Last Updated on May 5, 2015, by eNotes Editorial. Word Count: 539
The men and elves make a camp outside the Lonely Mountain, keeping Bilbo and the dwarves under siege. The dwarves spend much of their time in the dragon’s lair, examining and organizing the treasure. Thorin tells everyone about the Arkenstone and says that it belongs to him because it belonged to his father:
That stone of all the treasure I name unto myself, and I will be avenged on anyone who finds it and withholds it.
This worries Bilbo, but he keeps the stone a secret anyway. In the back of his mind, he is beginning to form a plan.
After a period of stalemate, Roäc arrives with news that Thorin’s cousin Dain is marching toward their location with a force of five hundred dwarves. Roäc points out that this army will not arrive unnoticed and that Dain may have to fight men and elves long before he reaches the Lonely Mountain. This is a battle that the dwarves are not likely to win. Roäc also claims that the dwarves have little to gain even if they do win. It is winter, and Thorin has almost no food stored. He and his friends cannot survive without the help of their neighbors. Thorin stands his ground, saying stubbornly that the winter will be as hard for the men and elves as it will be for the dwarves.
When Bilbo hears this, he makes up his mind.
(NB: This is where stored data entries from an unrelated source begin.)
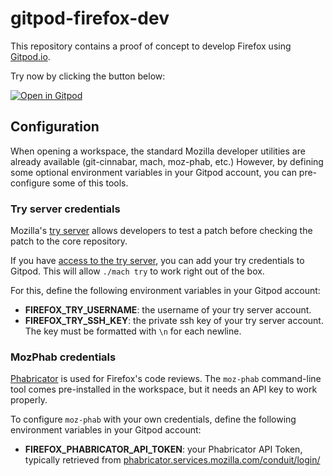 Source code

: # gitpod-firefox-dev

This repository contains a proof of concept to develop Firefox using
[Gitpod.io][].

Try now by clicking the button below:

[![Open in Gitpod](https://gitpod.io/button/open-in-gitpod.svg)](https://gitpod.io/#https://github.com/willdurand/gitpod-firefox-dev)

## Configuration

When opening a workspace, the standard Mozilla developer utilities are already
available (git-cinnabar, mach, moz-phab, etc.) However, by defining some
optional environment variables in your Gitpod account, you can pre-configure
some of this tools.

### Try server credentials

Mozilla's [try server][wiki-try] allows developers to test a patch before
checking the patch to the core repository.

If you have [access to the try server][wiki-try-access], you can add your try
credentials to Gitpod. This will allow `./mach try` to work right out of the
box.

For this, define the following environment variables in your Gitpod account:

- **FIREFOX_TRY_USERNAME**: the username of your try server account.
- **FIREFOX_TRY_SSH_KEY**: the private ssh key of your try server account. The
  key must be formatted with `\n` for each newline.

### MozPhab credentials

[Phabricator][wiki-phabricator] is used for Firefox's code reviews. The
`moz-phab` command-line tool comes pre-installed in the workspace, but it needs
an API key to work properly.

To configure `moz-phab` with your own credentials, define the following
environment variables in your Gitpod account:

- **FIREFOX_PHABRICATOR_API_TOKEN**: your Phabricator API Token, typically
  retrieved from [phabricator.services.mozilla.com/conduit/login/][conduit]

[conduit]: https://phabricator.services.mozilla.com/conduit/login/
[gitpod.io]: https://gitpod.io/
[wiki-phabricator]: https://wiki.mozilla.org/Phabricator#Phabricator_at_Mozilla
[wiki-try-access]:
  https://wiki.mozilla.org/ReleaseEngineering/TryServer#Getting_access_to_the_Try_Server
[wiki-try]: https://wiki.mozilla.org/ReleaseEngineering/TryServer
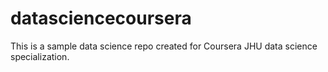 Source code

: # datasciencecoursera
This is a sample data science repo created for Coursera JHU data science specialization. 
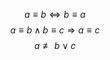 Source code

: $$a \equiv b \Leftrightarrow b \equiv a$$
$$a \equiv b \wedge b \equiv c \Rightarrow a \equiv c$$
$$a \not\equiv b \vee c$$ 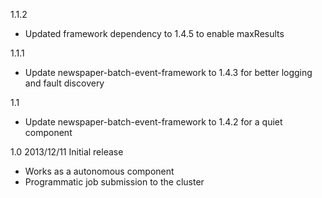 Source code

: 1.1.2
* Updated framework dependency to 1.4.5 to enable maxResults

1.1.1
* Update newspaper-batch-event-framework to 1.4.3 for better logging and fault discovery

1.1
* Update newspaper-batch-event-framework to 1.4.2 for a quiet component


1.0 2013/12/11
Initial release
 - Works as a autonomous component
 - Programmatic job submission to the cluster
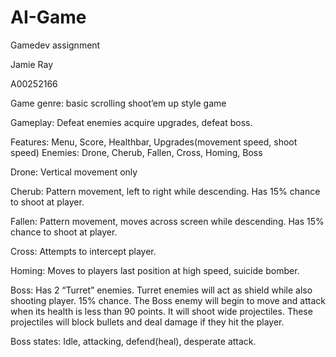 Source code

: # AI-Game
Gamedev assignment

Jamie Ray

A00252166

Game genre: basic scrolling shoot’em up style game

Gameplay: Defeat enemies acquire upgrades, defeat boss.

Features: Menu, Score, Healthbar, Upgrades(movement speed, shoot speed)
Enemies: Drone, Cherub, Fallen, Cross, Homing, Boss

Drone: Vertical movement only

Cherub: Pattern movement, left to right while descending. Has 15% chance to shoot at player.

Fallen: Pattern movement, moves across screen while descending. Has 15% chance to shoot at player.

Cross: Attempts to intercept player.

Homing: Moves to players last position at high speed, suicide bomber.

Boss: Has 2 “Turret” enemies. Turret enemies will act as shield while also shooting player. 15% chance. The Boss enemy will begin to move and attack when its health is less than 90 points. It will shoot wide projectiles. These projectiles will block bullets and deal damage if they hit the player. 

Boss states: Idle, attacking, defend(heal), desperate attack. 

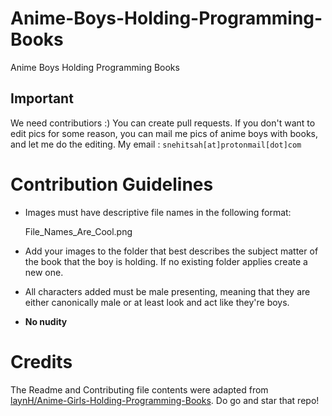 # Anime-Boys-Holding-Programming-Books
Anime Boys Holding Programming Books

## Important

We need contributiors :)
You can create pull requests. If you don't want to edit pics for some reason, you can mail me pics of anime boys with books, and let me do the editing. My email : `snehitsah[at]protonmail[dot]com`

# Contribution Guidelines

* Images must have descriptive file names in the following format:

    File_Names_Are_Cool.png

* Add your images to the folder that best describes the subject matter of the book that the boy is holding. If no existing folder applies create a new one.

* All characters added must be male presenting, meaning that they are either canonically male or at least look and act like they're boys. 
    
* __No nudity__

# Credits
The Readme and Contributing file contents were adapted from [laynH/Anime-Girls-Holding-Programming-Books](https://github.com/laynH/Anime-Girls-Holding-Programming-Books/). Do go and star that repo!
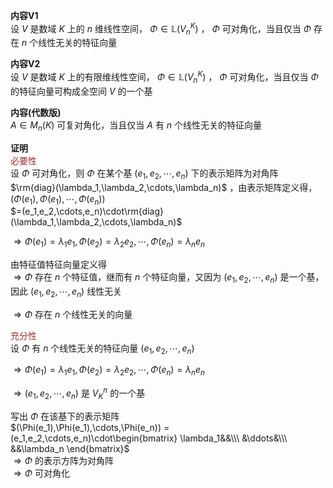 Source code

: **内容V1**  
设 $V$ 是数域 $K$ 上的 $n$ 维线性空间， $\Phi\in\mathbb{L}(V_n^K)$ ， $\Phi$ 可对角化，当且仅当 $\Phi$ 存在 $n$ 个线性无关的特征向量  
  
**内容V2**  
设 $V$ 是数域 $K$ 上的有限维线性空间， $\Phi\in\mathbb{L}(V_n^K)$ ， $\Phi$ 可对角化，当且仅当 $\Phi$ 的特征向量可构成全空间 $V$ 的一个基  
  
**内容(代数版)**  
 $A\in M_n(K)$ 可复对角化，当且仅当 $A$ 有 $n$ 个线性无关的特征向量  
  
**证明**  
<font color=brown>必要性</font>  
设 $\Phi$ 可对角化，则 $\Phi$ 在某个基 $(e_1,e_2,\cdots,e_n)$ 下的表示矩阵为对角阵 $\rm{diag}(\lambda_1,\lambda_2,\cdots,\lambda_n)$ ，由表示矩阵定义得， $(\Phi(e_1),\Phi(e_1),\cdots,\Phi(e_n))$   
 $=(e_1,e_2,\cdots,e_n)\cdot\rm{diag}(\lambda_1,\lambda_2,\cdots,\lambda_n)$   
  
 $\Rightarrow\Phi(e_1)=\lambda_1e_1,  
\Phi(e_2)=\lambda_2e_2,\cdots,  
\Phi(e_n)=\lambda_ne_n$   
  
由特征值特征向量定义得  
 $\Rightarrow\Phi$ 存在 $n$ 个特征值，继而有 $n$ 个特征向量，又因为 $(e_1,e_2,\cdots,e_n)$ 是一个基，因此 $(e_1,e_2,\cdots,e_n)$ 线性无关  
  
 $\Rightarrow\Phi$ 存在 $n$ 个线性无关的向量  
  
<font color=brown>充分性</font>  
设 $\Phi$ 有 $n$ 个线性无关的特征向量 $(e_1,e_2,\cdots,e_n)$   
  
 $\Rightarrow\Phi(e_1)=\lambda_1e_1,  
\Phi(e_2)=\lambda_2e_2,\cdots,  
\Phi(e_n)=\lambda_ne_n$   
  
 $\Rightarrow(e_1,e_2,\cdots,e_n)$ 是 $V_K^n$ 的一个基  
  
写出 $\Phi$ 在该基下的表示矩阵  
 $(\Phi(e_1),\Phi(e_1),\cdots,\Phi(e_n))  
=(e_1,e_2,\cdots,e_n)\cdot\begin{bmatrix}  
\lambda_1&&\\\  
&\ddots&\\\  
&&\lambda_n  
\end{bmatrix}$   
 $\Rightarrow\Phi$ 的表示方阵为对角阵  
 $\Rightarrow\Phi$ 可对角化  
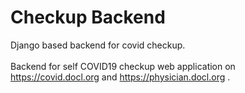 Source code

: # Checkup Backend
Django based backend for covid checkup. <br><br>
Backend for self COVID19 checkup web application on https://covid.docl.org and https://physician.docl.org .

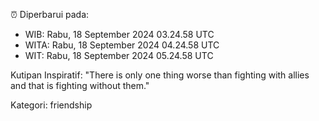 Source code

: ⏰ Diperbarui pada:
- WIB: Rabu, 18 September 2024 03.24.58 UTC
- WITA: Rabu, 18 September 2024 04.24.58 UTC
- WIT: Rabu, 18 September 2024 05.24.58 UTC

Kutipan Inspiratif:
"There is only one thing worse than fighting with allies and that is fighting without them."


Kategori: friendship

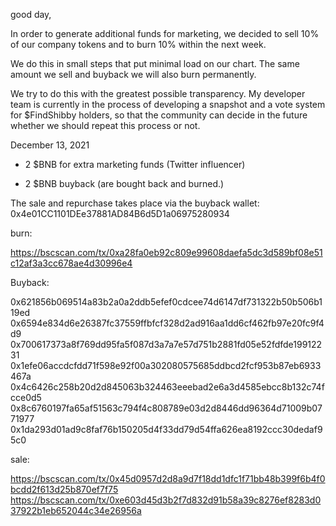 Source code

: good day,

In order to generate additional funds for marketing, we decided to sell 10% of our company tokens and to burn 10% within the next week.

We do this in small steps that put minimal load on our chart.
The same amount we sell and buyback we will also burn permanently.

We try to do this with the greatest possible transparency.
My developer team is currently in the process of developing a snapshot and a vote system for $FindShibby holders, so that the community can decide in the future whether we should repeat this process or not.


December 13, 2021

- 2 $BNB for extra marketing funds (Twitter influencer)

- 2 $BNB buyback (are bought back and burned.)

The sale and repurchase takes place via the buyback wallet:
0x4e01CC1101DEe37881AD84B6d5D1a06975280934


burn:

https://bscscan.com/tx/0xa28fa0eb92c809e99608daefa5dc3d589bf08e51c12af3a3cc678ae4d30996e4

Buyback:

0x621856b069514a83b2a0a2ddb5efef0cdcee74d6147df731322b50b506b119ed
0x6594e834d6e26387fc37559ffbfcf328d2ad916aa1dd6cf462fb97e20fc9f4d9
0x700617373a8f769dd95fa5f087d3a7a7e57d751b2881fd05e52fdfde19912231
0x1efe06accdcfdd71f598e92f00a302080575685ddbcd2fcf953b87eb6933467a
0x4c6426c258b20d2d845063b324463eeebad2e6a3d4585ebcc8b132c74fcce0d5
0x8c6760197fa65af51563c794f4c808789e03d2d8446dd96364d71009b0771977
0x1da293d01ad9c8faf76b150205d4f33dd79d54ffa626ea8192ccc30dedaf95c0


sale:

https://bscscan.com/tx/0x45d0957d2d8a9d7f18dd1dfc1f71bb48b399f6b4f0bcdd2f613d25b870ef7f75
https://bscscan.com/tx/0xe603d45d3b2f7d832d91b58a39c8276ef8283d037922b1eb652044c34e26956a
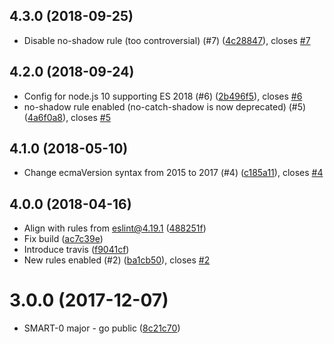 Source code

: ## 4.3.0 (2018-09-25)

* Disable no-shadow rule (too controversial) (#7) ([4c28847](https://github.com/smartrecruiters/eslint-config/commit/4c28847)), closes [#7](https://github.com/smartrecruiters/eslint-config/issues/7)



## 4.2.0 (2018-09-24)

* Config for node.js 10 supporting ES 2018 (#6) ([2b496f5](https://github.com/smartrecruiters/eslint-config/commit/2b496f5)), closes [#6](https://github.com/smartrecruiters/eslint-config/issues/6)
* no-shadow rule enabled (no-catch-shadow is now deprecated) (#5) ([4a6f0a8](https://github.com/smartrecruiters/eslint-config/commit/4a6f0a8)), closes [#5](https://github.com/smartrecruiters/eslint-config/issues/5)



<a name="4.1.0"></a>
## 4.1.0 (2018-05-10)

* Change ecmaVersion syntax from 2015 to 2017 (#4) ([c185a11](https://github.com/smartrecruiters/eslint-config/commit/c185a11)), closes [#4](https://github.com/smartrecruiters/eslint-config/issues/4)



<a name="4.0.0"></a>
## 4.0.0 (2018-04-16)

* Align with rules from eslint@4.19.1 ([488251f](https://github.com/smartrecruiters/eslint-config/commit/488251f))
* Fix build ([ac7c39e](https://github.com/smartrecruiters/eslint-config/commit/ac7c39e))
* Introduce travis ([f9041cf](https://github.com/smartrecruiters/eslint-config/commit/f9041cf))
* New rules enabled (#2) ([ba1cb50](https://github.com/smartrecruiters/eslint-config/commit/ba1cb50)), closes [#2](https://github.com/smartrecruiters/eslint-config/issues/2)



<a name="3.0.0"></a>
# 3.0.0 (2017-12-07)

* SMART-0 major - go public ([8c21c70](https://github.com/smartrecruiters/eslint-config/commit/8c21c70))



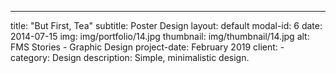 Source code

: ---
title: "But First, Tea"
subtitle: Poster Design
layout: default
modal-id: 6
date: 2014-07-15
img: img/portfolio/14.jpg
thumbnail: img/thumbnail/14.jpg
alt: FMS Stories - Graphic Design
project-date: February 2019
client: -
category: Design
description: Simple, minimalistic design.
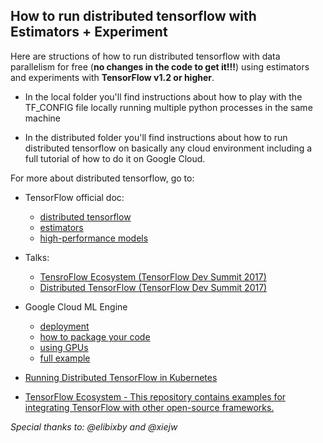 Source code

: ## How to run distributed tensorflow with Estimators + Experiment

Here are structions of how to run distributed tensorflow with data parallelism
for free (**no changes in the code to get it!!!**) using estimators and experiments with **TensorFlow v1.2 or higher**.

* In the local folder you'll find instructions about how to play with the
TF_CONFIG file locally running multiple python processes in the same machine

* In the distributed folder you'll find instructions about how to run
distributed tensorflow on basically any cloud environment including a full
tutorial of how to do it on Google Cloud.

For more about distributed tensorflow, go to:

* TensorFlow official doc:
  * [distributed tensorflow](https://www.tensorflow.org/deploy/distributed)
  * [estimators](https://www.tensorflow.org/extend/estimators)
  * [high-performance models](https://www.tensorflow.org/performance/performance_models)
* Talks:
  * [TensroFlow Ecosystem (TensorFlow Dev Summit 2017)](https://www.youtube.com/watch?v=yALzr4A2AzY)
  * [Distributed TensorFlow (TensorFlow Dev Summit 2017)](https://www.youtube.com/watch?v=la_M6bCV91M)
* Google Cloud ML Engine
  * [deployment](https://cloud.google.com/ml-engine/docs/how-tos/training-jobs)
  * [how to package your code](https://cloud.google.com/ml-engine/docs/how-tos/packaging-trainer)
  * [using GPUs](https://cloud.google.com/ml-engine/docs/how-tos/using-gpus)
  * [full example](https://github.com/GoogleCloudPlatform/cloudml-samples/tree/master/census)

* [Running Distributed TensorFlow in Kubernetes](https://github.com/amygdala/tensorflow-workshop/tree/1b9a868201c5d0d19b54e320cb2560e08340a916/workshop_sections/distributed_tensorflow)
* [TensorFlow Ecosystem - This repository contains examples for integrating TensorFlow with other open-source frameworks.](https://github.com/tensorflow/ecosystem)

*Special thanks to: @elibixby and @xiejw*
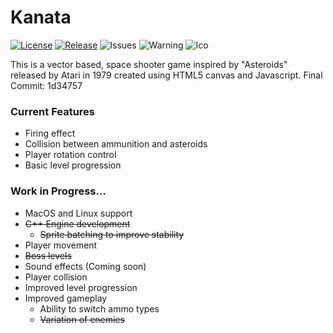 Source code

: # Kanata
[![License](https://img.shields.io/badge/License-BSD%203--Clause-blue.svg)](https://opensource.org/licenses/BSD-3-Clause)
[![Release](https://img.shields.io/github/v/release/hausen-wu-23/kanata?include_prereleases)](https://github.com/hausen-wu-23/kanata/releases/)
![Issues](https://img.shields.io/github/issues/hausen-wu-23/kanata)
![Warning](https://img.shields.io/badge/photosensitive-epilepsy%20warning-important)
![Ico](https://cdn.discordapp.com/attachments/774891976079441941/788571650785673236/ico.png)

This is a vector based, space shooter game inspired by "Asteroids" released by Atari in 1979 created using HTML5 canvas and Javascript.
Final Commit: 1d34757
### Current Features
- Firing effect
- Collision between ammunition and asteroids
- Player rotation control
- Basic level progression
### Work in Progress...
- MacOS and Linux support
- ~~C++ Engine development~~
  - ~~Sprite batching to improve stability~~
- Player movement
- ~~Boss levels~~
- Sound effects (Coming soon)
- Player collision 
- Improved level progression
- Improved gameplay
  - Ability to switch ammo types
  - ~~Variation of enemies~~
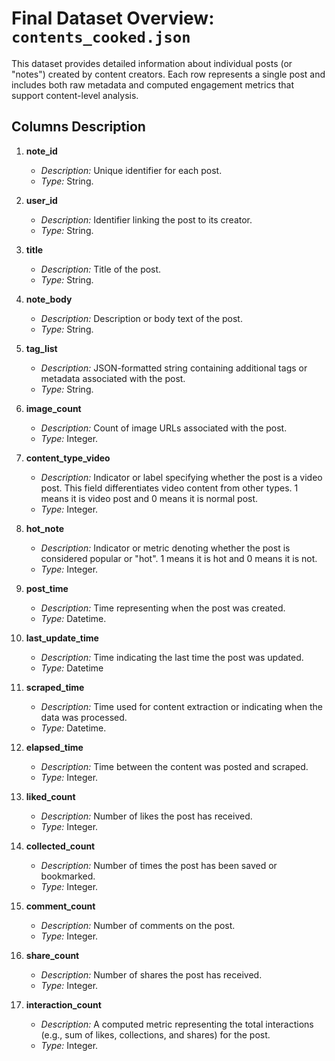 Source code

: # Final Dataset Overview: `contents_cooked.json`

This dataset provides detailed information about individual posts (or "notes") created by content creators. Each row represents a single post and includes both raw metadata and computed engagement metrics that support content-level analysis.

## Columns Description

1. **note_id**  
   - *Description:* Unique identifier for each post.  
   - *Type:* String.

2. **user_id**  
   - *Description:* Identifier linking the post to its creator.  
   - *Type:* String.

3. **title**  
   - *Description:* Title of the post.  
   - *Type:* String.

4. **note_body**  
   - *Description:* Description or body text of the post.  
   - *Type:* String.

5. **tag_list**  
    - *Description:* JSON-formatted string containing additional tags or metadata associated with the post.  
    - *Type:* String.

6. **image_count**  
    - *Description:* Count of image URLs associated with the post.  
    - *Type:* Integer.
    
7. **content_type_video**  
   - *Description:* Indicator or label specifying whether the post is a video post. This field differentiates video content from other types. 1 means it is video post and 0 means it is normal post. 
   - *Type:* Integer.

8. **hot_note**  
    - *Description:* Indicator or metric denoting whether the post is considered popular or "hot". 1 means it is hot and 0 means it is not.  
    - *Type:* Integer.

9. **post_time**  
   - *Description:* Time representing when the post was created.  
   - *Type:* Datetime.

10. **last_update_time**
    - *Description:* Time indicating the last time the post was updated.  
    - *Type:* Datetime

11. **scraped_time**  
    - *Description:* Time used for content extraction or indicating when the data was processed.  
    - *Type:* Datetime.

12. **elapsed_time**  
    - *Description:* Time between the content was posted and scraped. 
    - *Type:* Integer.

13. **liked_count**  
    - *Description:* Number of likes the post has received.  
    - *Type:* Integer.

14. **collected_count**  
    - *Description:* Number of times the post has been saved or bookmarked.  
    - *Type:* Integer.

15. **comment_count**  
    - *Description:* Number of comments on the post.  
    - *Type:* Integer.

16. **share_count**  
    - *Description:* Number of shares the post has received.  
    - *Type:* Integer.

17. **interaction_count**  
    - *Description:* A computed metric representing the total interactions (e.g., sum of likes, collections, and shares) for the post.  
    - *Type:* Integer.





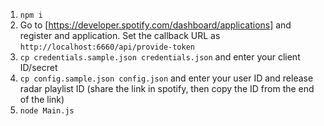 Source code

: 1) `npm i`
2) Go to [https://developer.spotify.com/dashboard/applications] and register and application. Set the callback URL as `http://localhost:6660/api/provide-token`
3) `cp credentials.sample.json credentials.json` and enter your client ID/secret
4) `cp config.sample.json config.json` and enter your user ID and release radar playlist ID (share the link in spotify, then copy the ID from the end of the link)
5) `node Main.js`
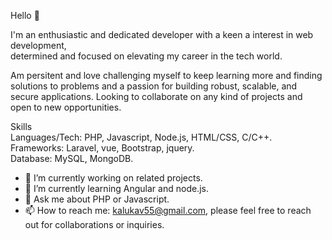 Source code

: Hello 👋 

I'm an enthusiastic and dedicated developer with a keen a interest in web development,  
determined and focused on elevating my career in the tech world.

Am persitent and love challenging myself to keep learning more and finding solutions to problems and a passion for building robust, scalable, and secure applications.
Looking to collaborate on any kind of projects and open to new opportunities.

Skills         
Languages/Tech: PHP, Javascript, Node.js, HTML/CSS, C/C++.	      
Frameworks: Laravel, vue, Bootstrap, jquery.      
Database: MySQL, MongoDB.

- 🔭 I’m currently working on related projects.
- 🌱 I’m currently learning Angular and node.js.
- 💬 Ask me about PHP or Javascript.
- 📫 How to reach me: kalukav55@gmail.com, please feel free to reach out for collaborations or inquiries. 



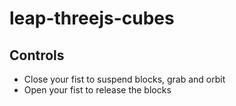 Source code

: # leap-threejs-cubes

## Controls
- Close your fist to suspend blocks, grab and orbit
- Open your fist to release the blocks
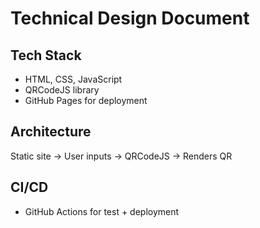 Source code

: # Technical Design Document

## Tech Stack
- HTML, CSS, JavaScript
- QRCodeJS library
- GitHub Pages for deployment

## Architecture
Static site → User inputs → QRCodeJS → Renders QR

## CI/CD
- GitHub Actions for test + deployment
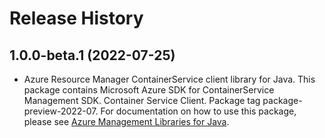 # Release History

## 1.0.0-beta.1 (2022-07-25)

- Azure Resource Manager ContainerService client library for Java. This package contains Microsoft Azure SDK for ContainerService Management SDK. Container Service Client. Package tag package-preview-2022-07. For documentation on how to use this package, please see [Azure Management Libraries for Java](https://aka.ms/azsdk/java/mgmt).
When the night is dark, he volunteers to keep watch for Bombur, who is eager for sleep. Then he sneaks out to the camp of the men and the elves, where he demands to speak with Bard. The men and elves are shocked at the sight of the little hobbit in elvish mail, but Bard and the Elvenking agree to meet with him. Bilbo explains that he wants peace and that Thorin is unlikely to give in. He also informs them that Dain and his force is coming and that battle seems inevitable.
Bilbo gives Bard the Arkenstone and asks him to use it in his bargaining. He feels some regret as he gives up the beautiful stone, but he tells himself that it is worth the loss if he can only get home. Bard and the Elvenking marvel over the stone and over Bilbo. They are amazed that he would take such a risk for peace, and they ask him to stay in honor in their camp rather than return to the dwarves. Bilbo refuses; he says he belongs with his friends, even if they are going to be angry at him.
On his way out, Bilbo meets Gandalf, who tells him he has done far better than anyone could have expected. Bilbo tries to ask the old wizard many questions, but Gandalf hurries him back to the dwarves, saying that he will have time for explanations later. Before they say good-bye, Gandalf hints at a new mystery: “There is news brewing that even the ravens have not heard.” Bilbo does not know what to make of this, but he returns to the Lonely Mountain more cheerful than he left it. Untroubled by worries about the following day, he goes to sleep and dreams of a hearty breakfast.